Start of DATA RECORDS
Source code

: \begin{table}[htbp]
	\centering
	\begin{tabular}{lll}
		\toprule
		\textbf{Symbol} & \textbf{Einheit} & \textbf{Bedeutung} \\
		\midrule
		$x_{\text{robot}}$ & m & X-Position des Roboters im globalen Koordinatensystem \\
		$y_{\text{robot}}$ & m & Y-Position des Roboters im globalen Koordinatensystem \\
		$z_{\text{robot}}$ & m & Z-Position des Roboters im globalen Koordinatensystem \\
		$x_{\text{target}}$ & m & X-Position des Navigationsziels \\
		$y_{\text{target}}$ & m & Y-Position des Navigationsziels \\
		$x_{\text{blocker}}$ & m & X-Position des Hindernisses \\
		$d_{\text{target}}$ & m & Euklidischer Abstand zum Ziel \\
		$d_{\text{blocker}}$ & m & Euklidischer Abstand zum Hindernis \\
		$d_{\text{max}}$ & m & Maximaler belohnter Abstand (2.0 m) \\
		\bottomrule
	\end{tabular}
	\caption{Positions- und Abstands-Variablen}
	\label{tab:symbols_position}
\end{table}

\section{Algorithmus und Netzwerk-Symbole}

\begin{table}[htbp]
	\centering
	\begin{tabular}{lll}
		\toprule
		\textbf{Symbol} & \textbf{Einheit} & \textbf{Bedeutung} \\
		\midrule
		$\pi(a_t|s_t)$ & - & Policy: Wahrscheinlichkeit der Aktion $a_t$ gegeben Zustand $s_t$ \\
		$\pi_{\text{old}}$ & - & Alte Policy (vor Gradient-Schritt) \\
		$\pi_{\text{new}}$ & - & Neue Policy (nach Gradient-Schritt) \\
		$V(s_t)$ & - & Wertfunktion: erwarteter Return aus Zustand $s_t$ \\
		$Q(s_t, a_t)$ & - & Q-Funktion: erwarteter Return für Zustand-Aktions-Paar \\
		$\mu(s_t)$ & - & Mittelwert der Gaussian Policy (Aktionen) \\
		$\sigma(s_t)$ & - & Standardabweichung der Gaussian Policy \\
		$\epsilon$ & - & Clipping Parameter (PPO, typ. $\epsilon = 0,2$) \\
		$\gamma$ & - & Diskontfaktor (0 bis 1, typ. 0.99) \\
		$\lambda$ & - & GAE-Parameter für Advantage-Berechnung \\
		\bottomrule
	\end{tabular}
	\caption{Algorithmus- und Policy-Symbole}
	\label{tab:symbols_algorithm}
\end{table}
End of DATA RECORDS
*PROBLEM DESCRIPTION*.
Restate every entry exactly. Leave nothing out.

*FINISHED TASK*.
Source code

: \begin{table}[htbp]
	\centering
	\begin{tabular}{lll}
		\toprule
		\textbf{Symbol} & \textbf{Einheit} & \textbf{Bedeutung} \\
		\midrule
		$x_{\text{robot}}$ & m & X-Position des Roboters im globalen Koordinatensystem \\
		$y_{\text{robot}}$ & m & Y-Position des Roboters im globalen Koordinatensystem \\
		$z_{\text{robot}}$ & m & Z-Position des Roboters im globalen Koordinatensystem \\
		$x_{\text{target}}$ & m & X-Position des Navigationsziels \\
		$y_{\text{target}}$ & m & Y-Position des Navigationsziels \\
		$x_{\text{blocker}}$ & m & X-Position des Hindernisses \\
		$d_{\text{target}}$ & m & Euklidischer Abstand zum Ziel \\
		$d_{\text{blocker}}$ & m & Euklidischer Abstand zum Hindernis \\
		$d_{\text{max}}$ & m & Maximaler belohnter Abstand (2.0 m) \\
		\bottomrule
	\end{tabular}
	\caption{Positions- und Abstands-Variablen}
	\label{tab:symbols_position}
\end{table}

\section{Algorithmus und Netzwerk-Symbole}

\begin{table}[htbp]
	\centering
	\begin{tabular}{lll}
		\toprule
		\textbf{Symbol} & \textbf{Einheit} & \textbf{Bedeutung} \\
		\midrule
		$\pi(a_t|s_t)$ & - & Policy: Wahrscheinlichkeit der Aktion $a_t$ gegeben Zustand $s_t$ \\
		$\pi_{\text{old}}$ & - & Alte Policy (vor Gradient-Schritt) \\
		$\pi_{\text{new}}$ & - & Neue Policy (nach Gradient-Schritt) \\
		$V(s_t)$ & - & Wertfunktion: erwarteter Return aus Zustand $s_t$ \\
		$Q(s_t, a_t)$ & - & Q-Funktion: erwarteter Return für Zustand-Aktions-Paar \\
		$\mu(s_t)$ & - & Mittelwert der Gaussian Policy (Aktionen) \\
		$\sigma(s_t)$ & - & Standardabweichung der Gaussian Policy \\
		$\epsilon$ & - & Clipping Parameter (PPO, typ. $\epsilon = 0,2$) \\
		$\gamma$ & - & Diskontfaktor (0 bis 1, typ. 0.99) \\
		$\lambda$ & - & GAE-Parameter für Advantage-Berechnung \\
		\bottomrule
	\end{tabular}
	\caption{Algorithmus- und Policy-Symbole}
	\label{tab:symbols_algorithm}
\end{table}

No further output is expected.